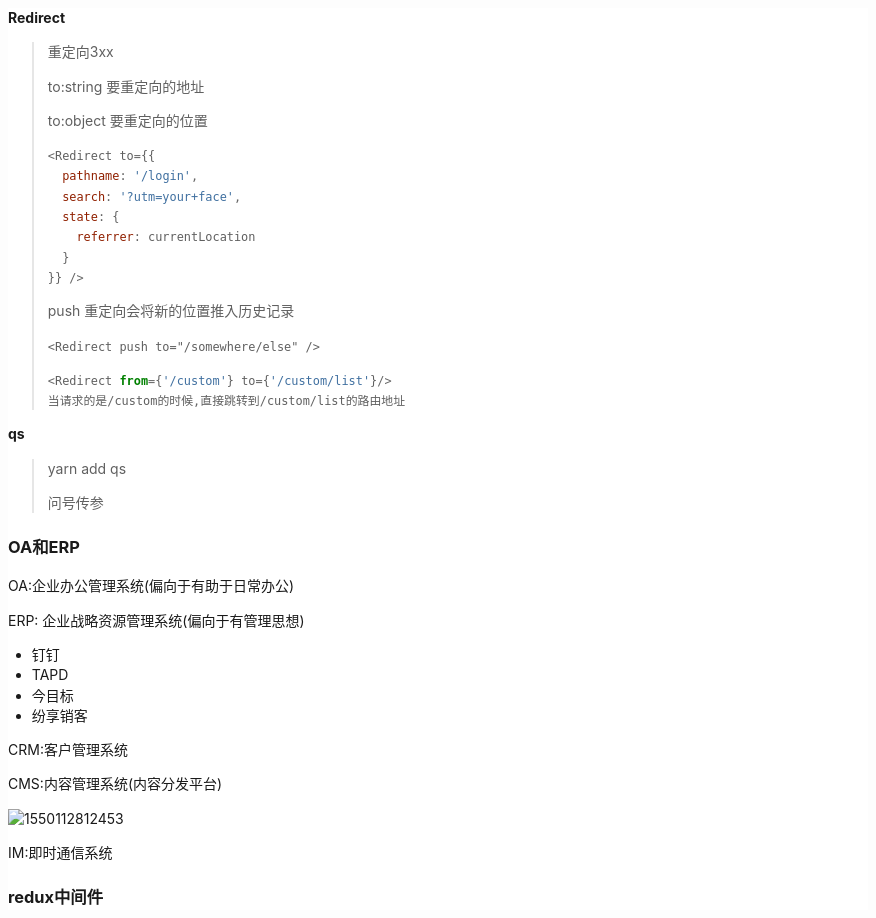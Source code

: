 **Redirect**

> 重定向3xx
>
> to:string 要重定向的地址
>
> to:object 要重定向的位置
>
> ```js
> <Redirect to={{
>   pathname: '/login',
>   search: '?utm=your+face',
>   state: {
>     referrer: currentLocation
>   }
> }} />
> ```
>
> push 重定向会将新的位置推入历史记录
>
> `<Redirect push to="/somewhere/else" />`
>
> ```js
> <Redirect from={'/custom'} to={'/custom/list'}/>
> 当请求的是/custom的时候,直接跳转到/custom/list的路由地址
> ```
>
> 

**qs**

> yarn add qs
>
> 问号传参

### OA和ERP

OA:企业办公管理系统(偏向于有助于日常办公)

ERP: 企业战略资源管理系统(偏向于有管理思想)

* 钉钉
* TAPD
* 今目标
* 纷享销客

CRM:客户管理系统

CMS:内容管理系统(内容分发平台)

![1550112812453](react.assets/1550112812453.png)

IM:即时通信系统

### redux中间件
-- -- --
THE TASK - Reproduce the entries above exactly. Do not include the images.

OUTPUT BELOW -
Source code

: **Redirect**

> 重定向3xx
>
> to:string 要重定向的地址
>
> to:object 要重定向的位置
>
> ```js
> <Redirect to={{
>   pathname: '/login',
>   search: '?utm=your+face',
>   state: {
>     referrer: currentLocation
>   }
> }} />
> ```
>
> push 重定向会将新的位置推入历史记录
>
> `<Redirect push to="/somewhere/else" />`
>
> ```js
> <Redirect from={'/custom'} to={'/custom/list'}/>
> 当请求的是/custom的时候,直接跳转到/custom/list的路由地址
> ```
>
> 

**qs**

> yarn add qs
>
> 问号传参

### OA和ERP

OA:企业办公管理系统(偏向于有助于日常办公)

ERP: 企业战略资源管理系统(偏向于有管理思想)

* 钉钉
* TAPD
* 今目标
* 纷享销客

CRM:客户管理系统

CMS:内容管理系统(内容分发平台)

![1550112812453](react.assets/1550112812453.png)

IM:即时通信系统

### redux中间件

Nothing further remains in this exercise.